Segment Start: Input material
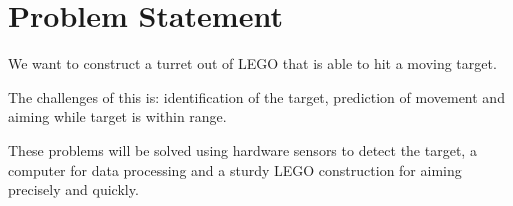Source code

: \section{Problem Statement} 
We want to construct a turret out of LEGO that is able to hit a moving target.

The challenges of this is: identification of the target, prediction of movement and aiming while target is within range. 

These problems will be solved using hardware sensors to detect the target, a computer for data processing and a sturdy LEGO construction for aiming precisely and quickly.
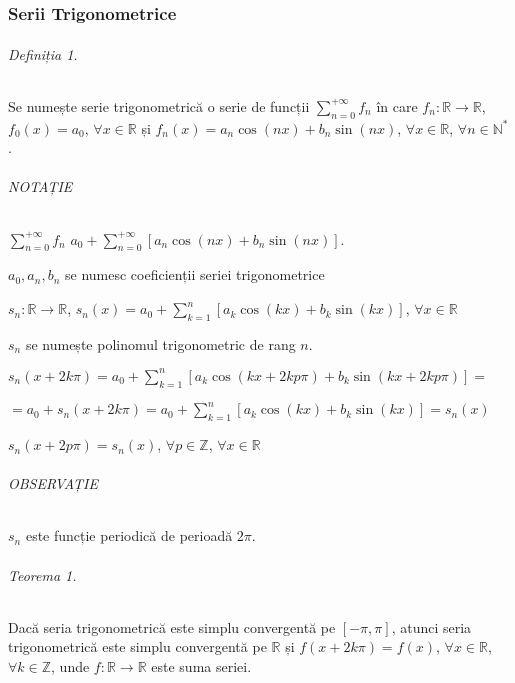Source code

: \part{}
\section{Serii Trigonometrice}
\paragraph{Definiția 1.}
Se numește serie trigonometrică o serie de funcții $\displaystyle\sum_{n=0}^{+\infty}f_{n}$ în care $f_{n}: \mathbb{R} \rightarrow \mathbb{R}$, $f_{0}(x) = a_{0}$, $\forall x \in \mathbb{R}$ și
$f_{n}(x) = a_{n} \cos(nx) + b_{n} \sin(nx)$, $\forall x \in \mathbb{R}$, $\forall n \in \mathbb{N}^{*}$.

\paragraph{NOTAȚIE}
$\displaystyle\sum_{n=0}^{+\infty}f_{n}$  $a_{0} + \displaystyle\sum_{n=0}^{+\infty}[a_{n}\cos(nx) + b_{n}\sin(nx)]$.

$a_{0}, a_{n}, b_{n}$ se numesc coeficienții seriei trigonometrice

$s_{n}:\mathbb{R} \rightarrow \mathbb{R}$, $s_{n}(x) = a_{0} + \displaystyle\sum_{k=1}^{n}[a_{k}\cos(kx) + b_{k}\sin(kx)]$, $\forall x \in \mathbb{R}$

$s_{n}$ se numește polinomul trigonometric de rang $n$.

\vspace{30pt}
$s_{n}(x + 2k\pi) = a_{0} + \displaystyle\sum_{k=1}^{n}[a_{k}\cos(kx + 2kp \pi) + b_{k}\sin(kx+2kp \pi)] = $

$= a_{0} + s_{n}(x + 2k\pi) = a_{0} + \displaystyle\sum_{k=1}^{n}[a_{k}\cos(kx) + b_{k}\sin(kx)] = s_{n}(x)$

$s_{n}(x+2p \pi) = s_{n}(x)$, $\forall p \in \mathbb{Z}$, $\forall x \in \mathbb{R}$

\paragraph{OBSERVAȚIE}
$s_{n}$ este funcție periodică de perioadă $2 \pi$.

\paragraph{Teorema 1.}
Dacă seria trigonometrică este simplu convergentă pe $[-\pi, \pi]$, atunci seria trigonometrică este simplu convergentă pe $\mathbb{R}$ și $f(x+2k\pi) = f(x)$, $\forall x \in \mathbb{R}$,
$\forall k \in \mathbb{Z}$, unde $f:\mathbb{R} \rightarrow \mathbb{R}$ este suma seriei.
Segment End: Input material
> _What is being asked_
Leave out the pictures and copy everything else in the records word for word.

> _Solution for this task_
Source code

: \section{Problem Statement} 
We want to construct a turret out of LEGO that is able to hit a moving target.

The challenges of this is: identification of the target, prediction of movement and aiming while target is within range. 

These problems will be solved using hardware sensors to detect the target, a computer for data processing and a sturdy LEGO construction for aiming precisely and quickly.
Source code

: \part{}
\section{Serii Trigonometrice}
\paragraph{Definiția 1.}
Se numește serie trigonometrică o serie de funcții $\displaystyle\sum_{n=0}^{+\infty}f_{n}$ în care $f_{n}: \mathbb{R} \rightarrow \mathbb{R}$, $f_{0}(x) = a_{0}$, $\forall x \in \mathbb{R}$ și
$f_{n}(x) = a_{n} \cos(nx) + b_{n} \sin(nx)$, $\forall x \in \mathbb{R}$, $\forall n \in \mathbb{N}^{*}$.

\paragraph{NOTAȚIE}
$\displaystyle\sum_{n=0}^{+\infty}f_{n}$  $a_{0} + \displaystyle\sum_{n=0}^{+\infty}[a_{n}\cos(nx) + b_{n}\sin(nx)]$.

$a_{0}, a_{n}, b_{n}$ se numesc coeficienții seriei trigonometrice

$s_{n}:\mathbb{R} \rightarrow \mathbb{R}$, $s_{n}(x) = a_{0} + \displaystyle\sum_{k=1}^{n}[a_{k}\cos(kx) + b_{k}\sin(kx)]$, $\forall x \in \mathbb{R}$

$s_{n}$ se numește polinomul trigonometric de rang $n$.

\vspace{30pt}
$s_{n}(x + 2k\pi) = a_{0} + \displaystyle\sum_{k=1}^{n}[a_{k}\cos(kx + 2kp \pi) + b_{k}\sin(kx+2kp \pi)] = $

$= a_{0} + s_{n}(x + 2k\pi) = a_{0} + \displaystyle\sum_{k=1}^{n}[a_{k}\cos(kx) + b_{k}\sin(kx)] = s_{n}(x)$

$s_{n}(x+2p \pi) = s_{n}(x)$, $\forall p \in \mathbb{Z}$, $\forall x \in \mathbb{R}$

\paragraph{OBSERVAȚIE}
$s_{n}$ este funcție periodică de perioadă $2 \pi$.

\paragraph{Teorema 1.}
Dacă seria trigonometrică este simplu convergentă pe $[-\pi, \pi]$, atunci seria trigonometrică este simplu convergentă pe $\mathbb{R}$ și $f(x+2k\pi) = f(x)$, $\forall x \in \mathbb{R}$,
$\forall k \in \mathbb{Z}$, unde $f:\mathbb{R} \rightarrow \mathbb{R}$ este suma seriei.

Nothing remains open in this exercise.